Esta iluminação a gasolina pretenderia ser uma concorrente da iluminação a gás, que naqueles tempos era o mais comum em espaços públicos, e da energia elétrica, que começava então a apresentar-se como melhor opção sobre a anterior, embora essas modernisses se limitassem às grandes cidades e o resto da paisagem continuasse genericamente às escuras.
A tecnologia não deve ter vingado, apesar das vantagens aparentes: facilidade de utilização - apenas com um fósforo - e economia - consumia só um litro de gasolina em 24 horas. O nome, em inglês, também era sugestivo: Wizard, o que, para os (poucos) que entendessem a língua, remeteria para algo mágico e, portanto, fascinante.
O representante em poprtugal era a grande casa A Paraizo, Pereira e Cª, que ocupava os números 72 a 82 na avenida Sá da Bandeira, em Coimbra. Na época, a empresa procurava vendedores em todos os concelhos, como forma de divulgar e assim melhor vender a ideia e o produto. Dada a escassez de informação, não terá tido muita sorte nesses planos. 
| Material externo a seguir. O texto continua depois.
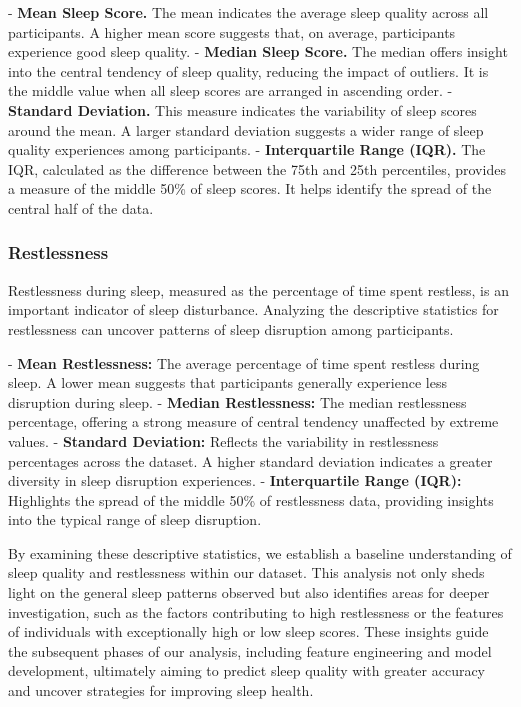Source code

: \documentclass[10pt]{extarticle}
\begin{document}
- \textbf{Mean Sleep Score.} The mean indicates the average sleep quality across all participants. A higher mean score suggests that, on average, participants experience good sleep quality.
- \textbf{Median Sleep Score.} The median offers insight into the central tendency of sleep quality, reducing the impact of outliers. It is the middle value when all sleep scores are arranged in ascending order.
- \textbf{Standard Deviation.} This measure indicates the variability of sleep scores around the mean. A larger standard deviation suggests a wider range of sleep quality experiences among participants.
- \textbf{Interquartile Range (IQR).} The IQR, calculated as the difference between the 75th and 25th percentiles, provides a measure of the middle 50\% of sleep scores. It helps identify the spread of the central half of the data.

\subsubsection{Restlessness}

Restlessness during sleep, measured as the percentage of time spent restless, is an important indicator of sleep disturbance. Analyzing the descriptive statistics for restlessness can uncover patterns of sleep disruption among participants.

- \textbf{Mean Restlessness:} The average percentage of time spent restless during sleep. A lower mean suggests that participants generally experience less disruption during sleep.
- \textbf{Median Restlessness:} The median restlessness percentage, offering a strong measure of central tendency unaffected by extreme values.
- \textbf{Standard Deviation:} Reflects the variability in restlessness percentages across the dataset. A higher standard deviation indicates a greater diversity in sleep disruption experiences.
- \textbf{Interquartile Range (IQR):} Highlights the spread of the middle 50\% of restlessness data, providing insights into the typical range of sleep disruption.

By examining these descriptive statistics, we establish a baseline understanding of sleep quality and restlessness within our dataset. This analysis not only sheds light on the general sleep patterns observed but also identifies areas for deeper investigation, such as the factors contributing to high restlessness or the features of individuals with exceptionally high or low sleep scores. These insights guide the subsequent phases of our analysis, including feature engineering and model development, ultimately aiming to predict sleep quality with greater accuracy and uncover strategies for improving sleep health.
\end{document}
Em Portugal, no início do século XX, não existia, nem sequer estava em projeto, uma rede nacional de fornecimento de energia elétrica. Paulatinamente, foram surgindo pequenas explorações, sobretudo termoelétricas, a nível local. Em 1926 são dados os primeiros passos na eletrificação do País, com a Lei dos Aproveitamentos Hidráulicos e subsequente criação da Administração Geral dos Serviços Hidráulicos e Elétricos. Uma década depois, é criada a Junta de Eletrificação Nacional, no âmbito do Ministério das Obras Públicas e Comunicações. Entre as metas a atingir com este organismo estava a execução de uma rede elétrica nacional, que começou a ser concretizada com base na construção de grandes barragens, que marcaram o rumo do país em termos de energia elétrica até aos anos 60.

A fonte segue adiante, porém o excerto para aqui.